After some CSS files containing a charset declaration are processed by CSS aggregate and compression - Safari will ignore everything after the @charset "UTF-8";. This break all my themes and should be fixed in core very soon.

This piece of code fixes the problem, by completely removing all charset declarations. After CSS compression the declaration is not really required, while only English chars are inside the CSS. Before compression you may have documentation containing German Sonderzeichen or other non English chars inside the file and they are going to be destroyed by Editors that do not understand the file encoding without charset line, like suxxx Eclipse.

However - it is possible that such a tag is inside a CSS file and this is allowed by reference and therefor this is a critical bug.

Example solution for drupal_build_css_cache:

// Remove charset declarations for standards compliance (and Safari problems)
$regexp = '/@charset[^;]+;/i';
$data = preg_replace($regexp, '', $data);

I'm not a regexp guru and tried some hours to get this inside the other replacement rules... maybe someone else more familiar with regexp is able to integrate? then i will be able to create a better patch...

The above should be integrated into this replacement rule

    $data = preg_replace('<
      \s*([@{}:;,]|\)\s|\s\()\s* |  # Remove whitespace around separators, but keep space around parentheses.
      /\*([^*\\\\]|\*(?!/))+\*/ |   # Remove comments that are not CSS hacks.
      [\n\r]                        # Remove line breaks.
      >x', '\1', $data);
CommentFileSizeAuthor
#12 common_21.patch971 byteshass
#10 common_20.patch986 byteshass
#4 common_19.patch633 byteshass
#1 common_18.patch861 byteshass

Comments

hass’s picture

Status: Active » Needs review
StatusFileSize
new861 bytes

this could be a patch with the above example

Steven’s picture

I'm a bit on the fence about this. This patch doesn't actually add support for @charset definitions; it still requires all CSS to be UTF-8 encoded. So the only reason anyone would use @charset in a Drupal-related CSS file was if their editor was buggy, and the 'standards compliance' argument is a bit off.

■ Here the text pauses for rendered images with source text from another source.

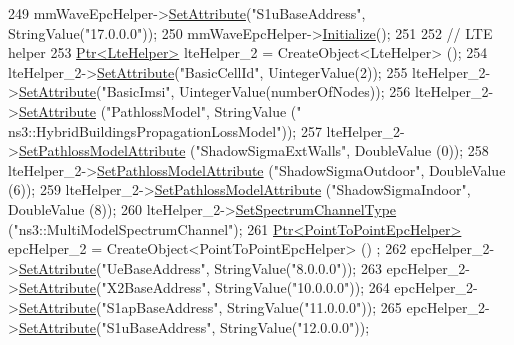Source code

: \begin{DoxyCode}
{{{249   mmWaveEpcHelper->\hyperlink{classns3_1_1ObjectBase_ac60245d3ea4123bbc9b1d391f1f6592f}{SetAttribute}(\textcolor{stringliteral}{"S1uBaseAddress"}, StringValue(\textcolor{stringliteral}{"17.0.0.0"}));
250   mmWaveEpcHelper->\hyperlink{classns3_1_1Object_af4411cb29971772fcd09203474a95078}{Initialize}();
251 
252   \textcolor{comment}{// LTE helper}
253   \hyperlink{classns3_1_1Ptr}{Ptr<LteHelper>} lteHelper\_2 = CreateObject<LteHelper> ();
254   lteHelper\_2->\hyperlink{classns3_1_1ObjectBase_ac60245d3ea4123bbc9b1d391f1f6592f}{SetAttribute}(\textcolor{stringliteral}{"BasicCellId"}, UintegerValue(2));
255   lteHelper\_2->\hyperlink{classns3_1_1ObjectBase_ac60245d3ea4123bbc9b1d391f1f6592f}{SetAttribute}(\textcolor{stringliteral}{"BasicImsi"}, UintegerValue(numberOfNodes));
256   lteHelper\_2->\hyperlink{classns3_1_1ObjectBase_ac60245d3ea4123bbc9b1d391f1f6592f}{SetAttribute} (\textcolor{stringliteral}{"PathlossModel"}, StringValue (\textcolor{stringliteral}{"
      ns3::HybridBuildingsPropagationLossModel"}));
257   lteHelper\_2->\hyperlink{classns3_1_1LteHelper_aa96ebbd6845ca61c2b5e08e84481a348}{SetPathlossModelAttribute} (\textcolor{stringliteral}{"ShadowSigmaExtWalls"}, DoubleValue (0));
258   lteHelper\_2->\hyperlink{classns3_1_1LteHelper_aa96ebbd6845ca61c2b5e08e84481a348}{SetPathlossModelAttribute} (\textcolor{stringliteral}{"ShadowSigmaOutdoor"}, DoubleValue (6));
259   lteHelper\_2->\hyperlink{classns3_1_1LteHelper_aa96ebbd6845ca61c2b5e08e84481a348}{SetPathlossModelAttribute} (\textcolor{stringliteral}{"ShadowSigmaIndoor"}, DoubleValue (8));
260   lteHelper\_2->\hyperlink{classns3_1_1LteHelper_a8629b4cbc04f51c51c3b2431a42b0763}{SetSpectrumChannelType} (\textcolor{stringliteral}{"ns3::MultiModelSpectrumChannel"});
261   \hyperlink{classns3_1_1Ptr}{Ptr<PointToPointEpcHelper>} epcHelper\_2 = CreateObject<PointToPointEpcHelper> ()
      ;
262   epcHelper\_2->\hyperlink{classns3_1_1ObjectBase_ac60245d3ea4123bbc9b1d391f1f6592f}{SetAttribute}(\textcolor{stringliteral}{"UeBaseAddress"}, StringValue(\textcolor{stringliteral}{"8.0.0.0"}));
263   epcHelper\_2->\hyperlink{classns3_1_1ObjectBase_ac60245d3ea4123bbc9b1d391f1f6592f}{SetAttribute}(\textcolor{stringliteral}{"X2BaseAddress"}, StringValue(\textcolor{stringliteral}{"10.0.0.0"}));
264   epcHelper\_2->\hyperlink{classns3_1_1ObjectBase_ac60245d3ea4123bbc9b1d391f1f6592f}{SetAttribute}(\textcolor{stringliteral}{"S1apBaseAddress"}, StringValue(\textcolor{stringliteral}{"11.0.0.0"}));
265   epcHelper\_2->\hyperlink{classns3_1_1ObjectBase_ac60245d3ea4123bbc9b1d391f1f6592f}{SetAttribute}(\textcolor{stringliteral}{"S1uBaseAddress"}, StringValue(\textcolor{stringliteral}{"12.0.0.0"}));
}}}
\end{DoxyCode}
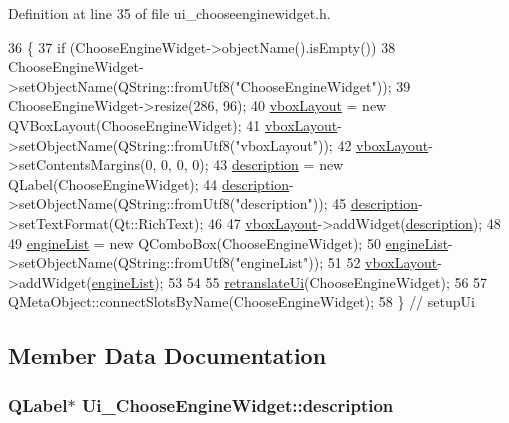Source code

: Definition at line 35 of file ui\+\_\+chooseenginewidget.\+h.


\begin{DoxyCode}
36     \{
37         \textcolor{keywordflow}{if} (ChooseEngineWidget->objectName().isEmpty())
38             ChooseEngineWidget->setObjectName(QString::fromUtf8(\textcolor{stringliteral}{"ChooseEngineWidget"}));
39         ChooseEngineWidget->resize(286, 96);
40         \hyperlink{classUi__ChooseEngineWidget_abccfd24c2a3c6025b0099569dd4a4ab1}{vboxLayout} = \textcolor{keyword}{new} QVBoxLayout(ChooseEngineWidget);
41         \hyperlink{classUi__ChooseEngineWidget_abccfd24c2a3c6025b0099569dd4a4ab1}{vboxLayout}->setObjectName(QString::fromUtf8(\textcolor{stringliteral}{"vboxLayout"}));
42         \hyperlink{classUi__ChooseEngineWidget_abccfd24c2a3c6025b0099569dd4a4ab1}{vboxLayout}->setContentsMargins(0, 0, 0, 0);
43         \hyperlink{classUi__ChooseEngineWidget_aa5f94d071660758b15c9fafe3d143084}{description} = \textcolor{keyword}{new} QLabel(ChooseEngineWidget);
44         \hyperlink{classUi__ChooseEngineWidget_aa5f94d071660758b15c9fafe3d143084}{description}->setObjectName(QString::fromUtf8(\textcolor{stringliteral}{"description"}));
45         \hyperlink{classUi__ChooseEngineWidget_aa5f94d071660758b15c9fafe3d143084}{description}->setTextFormat(Qt::RichText);
46 
47         \hyperlink{classUi__ChooseEngineWidget_abccfd24c2a3c6025b0099569dd4a4ab1}{vboxLayout}->addWidget(\hyperlink{classUi__ChooseEngineWidget_aa5f94d071660758b15c9fafe3d143084}{description});
48 
49         \hyperlink{classUi__ChooseEngineWidget_aa7a6b768bf39b9a1f5e968edab33d00b}{engineList} = \textcolor{keyword}{new} QComboBox(ChooseEngineWidget);
50         \hyperlink{classUi__ChooseEngineWidget_aa7a6b768bf39b9a1f5e968edab33d00b}{engineList}->setObjectName(QString::fromUtf8(\textcolor{stringliteral}{"engineList"}));
51 
52         \hyperlink{classUi__ChooseEngineWidget_abccfd24c2a3c6025b0099569dd4a4ab1}{vboxLayout}->addWidget(\hyperlink{classUi__ChooseEngineWidget_aa7a6b768bf39b9a1f5e968edab33d00b}{engineList});
53 
54 
55         \hyperlink{classUi__ChooseEngineWidget_a636660d90f6dd75b0dc103df14a64322}{retranslateUi}(ChooseEngineWidget);
56 
57         QMetaObject::connectSlotsByName(ChooseEngineWidget);
58     \} \textcolor{comment}{// setupUi}
\end{DoxyCode}


\subsection{Member Data Documentation}
\hypertarget{classUi__ChooseEngineWidget_aa5f94d071660758b15c9fafe3d143084}{
\subsubsection[{description}]{\setlength{\rightskip}{0pt plus 5cm}Q\+Label$\ast$ Ui\+\_\+\+Choose\+Engine\+Widget\+::description}}\label{classUi__ChooseEngineWidget_aa5f94d071660758b15c9fafe3d143084}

In any case, the specs say that @charset must appear at the very beginning of the CSS file (no exceptions), while currently, the regexp scans all CSS styles. If you change your global replacement to an anchored regexp per file (don't forget @imports), you'd only have to inspect a fraction of the CSS data that the patch does now. Since the regexp itself wouldn't change, it'd still be cacheable by PCRE.

hass’s picture

Drupal is UTF-8 only, isn't it? I have some @charset with UTF8 on top of the CSS files, but other people may have CP1252, UTF16, UTF32 or something else to make sure their documentation is editable and readable in browsers. Whatever there will be on the end of the day, the CSS declaration themself without comments doesn't require anthing more then ISO 8859-1, isn't it? And this is what we get after we removed all comments.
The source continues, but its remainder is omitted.